So to simplify, the assertion is that bureaucracy’s objective is to spend. Now the private sector also spends. A private enterprise spends on business solutions. In that environment, solutions are judged by the ability to address a problem more effectively, which usually includes a reduction in cost. And so, if a bureaucrat would spend on effective solutions, these would point out inefficiencies and the fact that the same job could be done with less. This is in direct conflict with a bureaucracy’s survival. And so, a bureaucracy not only has an interest to increase spending, but it has to make sure that whatever “solutions” it acquires never reveal its own inefficiencies.

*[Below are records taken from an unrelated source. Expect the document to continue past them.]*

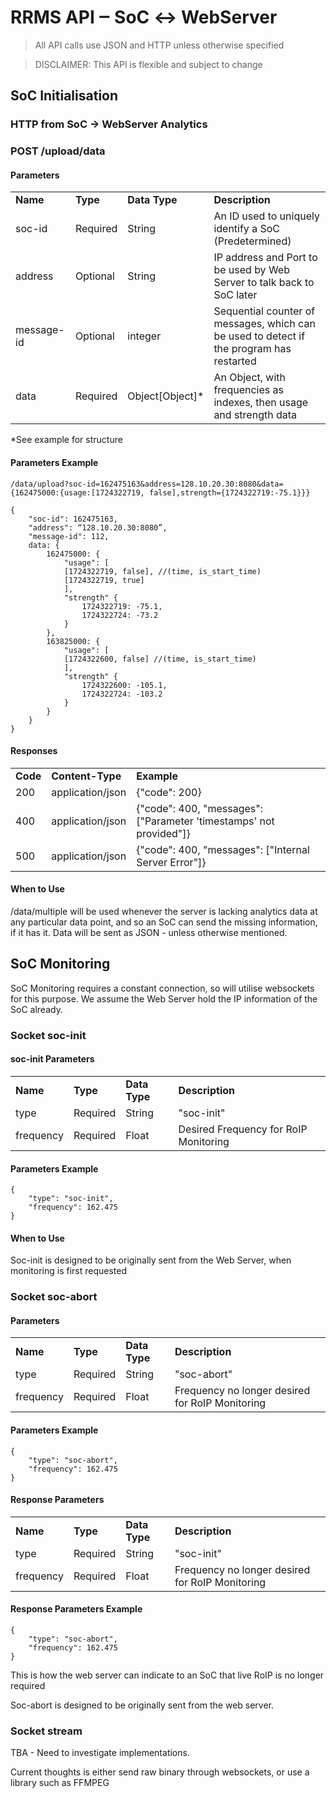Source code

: # RRMS API ‒ SoC ↔ WebServer

> All API calls use JSON and HTTP unless otherwise specified

>DISCLAIMER: This API is flexible and subject to change

## SoC Initialisation

### HTTP from SoC → WebServer Analytics

### POST /upload/data

#### Parameters

|             |          |                   |                                                                                                  |
| ----------- | -------- | ----------------- | ------------------------------------------------------------------------------------------------ |
| **Name**    | **Type** | **Data Type**     | **Description**                                                                                  |
| soc-id      | Required | String            | An ID used to uniquely identify a SoC (Predetermined)      |
| address | Optional | String | IP address and Port to be used by Web Server to talk back to SoC later |
| message-id | Optional | integer | Sequential counter of messages, which can be used to detect if the program has restarted |
| data  | Required | Object[Object]\* | An Object, with frequencies as indexes, then usage and strength data |

\*See example for structure


#### Parameters Example

	/data/upload?soc-id=162475163&address=128.10.20.30:8080&data={162475000:{usage:[1724322719, false],strength={1724322719:-75.1}}}

	{
		"soc-id": 162475163,
		"address": “128.10.20.30:8080”,
		"message-id": 112,
		data: {
			162475000: {
				"usage": [
				[1724322719, false], //(time, is_start_time)
				[1724322719, true]
				],
				"strength" {
					1724322719: -75.1,
					1724322724: -73.2
				}
			},
			163825000: {
				"usage": [
				[1724322600, false] //(time, is_start_time)
				],
				"strength" {
					1724322600: -105.1,
					1724322724: -103.2
				}
			}
		}
	}


#### Responses

|          |                   |                                                                     |
| -------- | ----------------- | ------------------------------------------------------------------- |
| **Code** | **Content-Type**  | **Example**                                                         |
| 200      | application/json  | {"code": 200}                                                       |
| 400      | application/json  | {"code": 400, "messages": ["Parameter 'timestamps' not provided"]} |
| 500      | application/json  | {"code": 400, "messages": ["Internal Server Error"]}               |


#### When to Use

/data/multiple will be used whenever the server is lacking analytics data at any particular data point, and so an SoC can send the missing information, if it has it. Data will be sent as JSON - unless otherwise mentioned.


## SoC Monitoring

SoC Monitoring requires a constant connection, so will utilise websockets for this purpose.
We assume the Web Server hold the IP information of the SoC already.


### Socket soc-init

#### soc-init Parameters

|           |          |               |                                                                                                      |
| --------- | -------- | ------------- | ---------------------------------------------------------------------------------------------------- |
| **Name**  | **Type** | **Data Type** | **Description**                                                                                      |
| type      | Required | String        | "soc-init"|
| frequency | Required | Float         | Desired Frequency for RoIP Monitoring|


#### Parameters Example

	{
		"type": "soc-init",
		"frequency": 162.475
	}


#### When to Use

Soc-init is designed to be originally sent from the Web Server, when monitoring is first requested


### Socket soc-abort

#### Parameters

|           |          |               |                                                 |
| --------- | -------- | ------------- | ----------------------------------------------- |
| **Name**  | **Type** | **Data Type** | **Description**                                 |
| type      | Required | String        | "soc-abort"                                     |
| frequency | Required | Float         | Frequency no longer desired for RoIP Monitoring |


#### Parameters Example

	{
		"type": "soc-abort",
		"frequency": 162.475
	}


#### Response Parameters

|           |          |               |                                                 |
| --------- | -------- | ------------- | ----------------------------------------------- |
| **Name**  | **Type** | **Data Type** | **Description**                                 |
| type      | Required | String        | "soc-init"                                      |
| frequency | Required | Float         | Frequency no longer desired for RoIP Monitoring |




#### Response Parameters Example

	{
		"type": "soc-abort",
		"frequency": 162.475
	}

This is how the web server can indicate to an SoC that live RoIP is no longer required

Soc-abort is designed to be originally sent from the web server.


### Socket stream

TBA - Need to investigate implementations.

Current thoughts is either send raw binary through websockets, or use a library such as FFMPEG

Bureaucracies will of course advertise their appetite for solutions. But saying something and meaning it are different things. And so, there are many more than willing to sell just such “solutions” to bureaucracies: the ineffective type. These are usually the out of context type “fixes” concentrating on “blind” efficiency, measuring quantity but not quality. As an example, instituting a workflow management solution that tracks the number of meetings as proof of work being done. Never-mind whether worthwhile conclusions or good decisions are being reached.

Now let’s step back to effective solutions. The ultimate in solution effectiveness renders a job obsolete. In the private sector that works out well since innovation creates new problems to be solved and thus new jobs (Clay Christensen of course contends that even the private sector is not investing in sustainable innovation lately, but let’s leave that aside for now). So unlike the private sector, bureaucracies have to be ever vigilant they don’t work themselves out of a job. That is because they do jobs which are supposed to be around forever addressing unchanging societal needs, like social security.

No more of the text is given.